What is being asked »
In exact form, set down only those lines of the material that run from its first line to the line with "storeIds = null)", inclusive.

#### Records for processing

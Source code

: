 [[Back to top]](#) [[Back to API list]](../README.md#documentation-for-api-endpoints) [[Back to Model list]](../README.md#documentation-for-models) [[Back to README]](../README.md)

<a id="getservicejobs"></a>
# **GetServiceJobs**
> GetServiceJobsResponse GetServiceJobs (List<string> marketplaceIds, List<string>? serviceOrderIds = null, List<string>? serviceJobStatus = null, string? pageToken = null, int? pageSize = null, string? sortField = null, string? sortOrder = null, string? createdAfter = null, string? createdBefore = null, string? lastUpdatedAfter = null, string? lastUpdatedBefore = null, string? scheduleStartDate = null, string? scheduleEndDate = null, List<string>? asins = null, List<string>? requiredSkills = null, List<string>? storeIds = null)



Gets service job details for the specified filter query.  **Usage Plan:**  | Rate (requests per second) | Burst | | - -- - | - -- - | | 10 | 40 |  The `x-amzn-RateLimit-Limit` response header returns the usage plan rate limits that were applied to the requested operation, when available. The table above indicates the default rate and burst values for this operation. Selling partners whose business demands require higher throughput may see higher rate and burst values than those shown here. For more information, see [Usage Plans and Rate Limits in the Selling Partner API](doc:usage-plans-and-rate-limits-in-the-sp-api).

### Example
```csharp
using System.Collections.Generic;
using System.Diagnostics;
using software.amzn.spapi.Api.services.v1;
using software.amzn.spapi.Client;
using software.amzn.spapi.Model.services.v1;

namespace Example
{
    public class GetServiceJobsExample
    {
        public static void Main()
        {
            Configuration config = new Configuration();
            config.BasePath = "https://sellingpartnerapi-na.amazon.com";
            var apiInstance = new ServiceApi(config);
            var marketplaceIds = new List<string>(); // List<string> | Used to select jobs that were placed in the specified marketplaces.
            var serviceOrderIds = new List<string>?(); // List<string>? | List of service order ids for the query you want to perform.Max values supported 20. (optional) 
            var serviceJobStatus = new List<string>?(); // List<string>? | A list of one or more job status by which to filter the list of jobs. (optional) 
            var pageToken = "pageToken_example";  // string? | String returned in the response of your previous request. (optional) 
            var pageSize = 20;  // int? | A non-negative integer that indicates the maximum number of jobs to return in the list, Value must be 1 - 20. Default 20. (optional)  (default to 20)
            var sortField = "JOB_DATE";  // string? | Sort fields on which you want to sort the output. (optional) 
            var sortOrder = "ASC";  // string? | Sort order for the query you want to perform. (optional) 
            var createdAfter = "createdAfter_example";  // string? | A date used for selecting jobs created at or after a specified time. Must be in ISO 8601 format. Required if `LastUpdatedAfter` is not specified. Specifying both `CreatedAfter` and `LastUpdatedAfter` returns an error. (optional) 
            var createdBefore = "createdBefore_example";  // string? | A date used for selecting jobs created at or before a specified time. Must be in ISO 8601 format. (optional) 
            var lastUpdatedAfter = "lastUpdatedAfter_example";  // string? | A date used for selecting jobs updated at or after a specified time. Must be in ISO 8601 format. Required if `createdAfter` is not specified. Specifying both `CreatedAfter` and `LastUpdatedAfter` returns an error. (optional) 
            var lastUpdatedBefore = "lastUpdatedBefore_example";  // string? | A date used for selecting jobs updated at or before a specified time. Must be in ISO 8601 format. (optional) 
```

########

Result of this exercise »
Source code

: [[Back to top]](#) [[Back to API list]](../README.md#documentation-for-api-endpoints) [[Back to Model list]](../README.md#documentation-for-models) [[Back to README]](../README.md)

<a id="getservicejobs"></a>
# **GetServiceJobs**
> GetServiceJobsResponse GetServiceJobs (List<string> marketplaceIds, List<string>? serviceOrderIds = null, List<string>? serviceJobStatus = null, string? pageToken = null, int? pageSize = null, string? sortField = null, string? sortOrder = null, string? createdAfter = null, string? createdBefore = null, string? lastUpdatedAfter = null, string? lastUpdatedBefore = null, string? scheduleStartDate = null, string? scheduleEndDate = null, List<string>? asins = null, List<string>? requiredSkills = null, List<string>? storeIds = null)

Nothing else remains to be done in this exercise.